◆ Data excerpts:
*** Block opens ***

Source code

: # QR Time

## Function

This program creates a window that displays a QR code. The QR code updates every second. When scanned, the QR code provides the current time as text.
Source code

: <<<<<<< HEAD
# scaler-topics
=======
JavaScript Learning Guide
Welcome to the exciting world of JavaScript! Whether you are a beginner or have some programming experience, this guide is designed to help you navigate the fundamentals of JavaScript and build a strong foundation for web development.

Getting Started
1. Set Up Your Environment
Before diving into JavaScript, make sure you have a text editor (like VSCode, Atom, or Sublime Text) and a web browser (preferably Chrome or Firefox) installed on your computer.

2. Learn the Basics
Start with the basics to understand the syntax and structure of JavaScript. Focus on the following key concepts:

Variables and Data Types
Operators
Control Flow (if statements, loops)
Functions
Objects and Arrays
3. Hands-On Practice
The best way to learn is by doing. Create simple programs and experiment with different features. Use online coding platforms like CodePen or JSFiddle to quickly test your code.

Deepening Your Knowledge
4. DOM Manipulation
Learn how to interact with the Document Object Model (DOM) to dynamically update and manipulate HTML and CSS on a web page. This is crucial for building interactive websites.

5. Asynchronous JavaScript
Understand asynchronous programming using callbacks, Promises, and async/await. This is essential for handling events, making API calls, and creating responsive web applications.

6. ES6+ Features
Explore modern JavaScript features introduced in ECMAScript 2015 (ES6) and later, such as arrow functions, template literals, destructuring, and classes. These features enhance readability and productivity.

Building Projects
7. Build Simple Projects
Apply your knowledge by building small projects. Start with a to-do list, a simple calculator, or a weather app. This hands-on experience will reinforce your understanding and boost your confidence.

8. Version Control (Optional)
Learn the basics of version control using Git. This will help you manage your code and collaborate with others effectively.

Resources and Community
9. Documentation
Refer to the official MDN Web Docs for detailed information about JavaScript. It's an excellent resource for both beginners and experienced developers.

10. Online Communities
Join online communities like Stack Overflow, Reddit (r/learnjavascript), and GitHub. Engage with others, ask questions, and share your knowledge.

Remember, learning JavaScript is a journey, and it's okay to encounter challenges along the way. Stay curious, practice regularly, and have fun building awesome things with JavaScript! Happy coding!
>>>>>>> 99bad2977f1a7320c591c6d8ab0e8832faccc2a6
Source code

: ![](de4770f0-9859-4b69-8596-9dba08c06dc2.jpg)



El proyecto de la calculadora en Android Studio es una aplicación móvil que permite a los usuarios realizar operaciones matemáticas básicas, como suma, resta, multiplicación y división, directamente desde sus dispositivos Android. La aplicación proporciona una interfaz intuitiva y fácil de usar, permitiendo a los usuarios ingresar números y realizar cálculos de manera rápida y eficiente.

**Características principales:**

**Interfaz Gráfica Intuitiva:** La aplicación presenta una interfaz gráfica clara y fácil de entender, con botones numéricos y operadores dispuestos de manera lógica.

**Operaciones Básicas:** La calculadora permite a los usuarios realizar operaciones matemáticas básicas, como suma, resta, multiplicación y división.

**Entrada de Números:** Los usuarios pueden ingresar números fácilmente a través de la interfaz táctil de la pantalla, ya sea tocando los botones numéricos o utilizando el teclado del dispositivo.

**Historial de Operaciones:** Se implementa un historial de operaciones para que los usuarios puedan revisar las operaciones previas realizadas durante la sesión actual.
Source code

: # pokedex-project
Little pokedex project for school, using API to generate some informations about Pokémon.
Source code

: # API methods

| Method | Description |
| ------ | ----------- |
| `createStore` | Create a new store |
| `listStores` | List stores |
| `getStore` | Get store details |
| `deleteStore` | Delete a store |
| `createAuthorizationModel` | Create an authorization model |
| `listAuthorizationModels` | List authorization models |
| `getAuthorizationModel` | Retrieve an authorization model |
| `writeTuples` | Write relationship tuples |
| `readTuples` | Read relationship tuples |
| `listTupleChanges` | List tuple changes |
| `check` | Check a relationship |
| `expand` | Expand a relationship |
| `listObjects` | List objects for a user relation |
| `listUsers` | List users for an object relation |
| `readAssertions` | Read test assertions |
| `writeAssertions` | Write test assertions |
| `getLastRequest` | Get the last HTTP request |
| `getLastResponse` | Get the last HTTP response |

*** Block closes ***

◆ What you should do:
Without leaving anything out, transcribe the records above exactly.

◆ Task solution:
Source code

: # QR Time

## Function

This program creates a window that displays a QR code. The QR code updates every second. When scanned, the QR code provides the current time as text.
Source code

: <<<<<<< HEAD
# scaler-topics
=======
JavaScript Learning Guide
Welcome to the exciting world of JavaScript! Whether you are a beginner or have some programming experience, this guide is designed to help you navigate the fundamentals of JavaScript and build a strong foundation for web development.

Getting Started
1. Set Up Your Environment
Before diving into JavaScript, make sure you have a text editor (like VSCode, Atom, or Sublime Text) and a web browser (preferably Chrome or Firefox) installed on your computer.

2. Learn the Basics
Start with the basics to understand the syntax and structure of JavaScript. Focus on the following key concepts:

Variables and Data Types
Operators
Control Flow (if statements, loops)
Functions
Objects and Arrays
3. Hands-On Practice
The best way to learn is by doing. Create simple programs and experiment with different features. Use online coding platforms like CodePen or JSFiddle to quickly test your code.

Deepening Your Knowledge
4. DOM Manipulation
Learn how to interact with the Document Object Model (DOM) to dynamically update and manipulate HTML and CSS on a web page. This is crucial for building interactive websites.

5. Asynchronous JavaScript
Understand asynchronous programming using callbacks, Promises, and async/await. This is essential for handling events, making API calls, and creating responsive web applications.

6. ES6+ Features
Explore modern JavaScript features introduced in ECMAScript 2015 (ES6) and later, such as arrow functions, template literals, destructuring, and classes. These features enhance readability and productivity.

Building Projects
7. Build Simple Projects
Apply your knowledge by building small projects. Start with a to-do list, a simple calculator, or a weather app. This hands-on experience will reinforce your understanding and boost your confidence.

8. Version Control (Optional)
Learn the basics of version control using Git. This will help you manage your code and collaborate with others effectively.

Resources and Community
9. Documentation
Refer to the official MDN Web Docs for detailed information about JavaScript. It's an excellent resource for both beginners and experienced developers.

10. Online Communities
Join online communities like Stack Overflow, Reddit (r/learnjavascript), and GitHub. Engage with others, ask questions, and share your knowledge.

Remember, learning JavaScript is a journey, and it's okay to encounter challenges along the way. Stay curious, practice regularly, and have fun building awesome things with JavaScript! Happy coding!
>>>>>>> 99bad2977f1a7320c591c6d8ab0e8832faccc2a6
Source code

: ![](de4770f0-9859-4b69-8596-9dba08c06dc2.jpg)



El proyecto de la calculadora en Android Studio es una aplicación móvil que permite a los usuarios realizar operaciones matemáticas básicas, como suma, resta, multiplicación y división, directamente desde sus dispositivos Android. La aplicación proporciona una interfaz intuitiva y fácil de usar, permitiendo a los usuarios ingresar números y realizar cálculos de manera rápida y eficiente.

**Características principales:**

**Interfaz Gráfica Intuitiva:** La aplicación presenta una interfaz gráfica clara y fácil de entender, con botones numéricos y operadores dispuestos de manera lógica.

**Operaciones Básicas:** La calculadora permite a los usuarios realizar operaciones matemáticas básicas, como suma, resta, multiplicación y división.

**Entrada de Números:** Los usuarios pueden ingresar números fácilmente a través de la interfaz táctil de la pantalla, ya sea tocando los botones numéricos o utilizando el teclado del dispositivo.

**Historial de Operaciones:** Se implementa un historial de operaciones para que los usuarios puedan revisar las operaciones previas realizadas durante la sesión actual.
Source code

: # pokedex-project
Little pokedex project for school, using API to generate some informations about Pokémon.
Source code

: # API methods

| Method | Description |
| ------ | ----------- |
| `createStore` | Create a new store |
| `listStores` | List stores |
| `getStore` | Get store details |
| `deleteStore` | Delete a store |
| `createAuthorizationModel` | Create an authorization model |
| `listAuthorizationModels` | List authorization models |
| `getAuthorizationModel` | Retrieve an authorization model |
| `writeTuples` | Write relationship tuples |
| `readTuples` | Read relationship tuples |
| `listTupleChanges` | List tuple changes |
| `check` | Check a relationship |
| `expand` | Expand a relationship |
| `listObjects` | List objects for a user relation |
| `listUsers` | List users for an object relation |
| `readAssertions` | Read test assertions |
| `writeAssertions` | Write test assertions |
| `getLastRequest` | Get the last HTTP request |
| `getLastResponse` | Get the last HTTP response |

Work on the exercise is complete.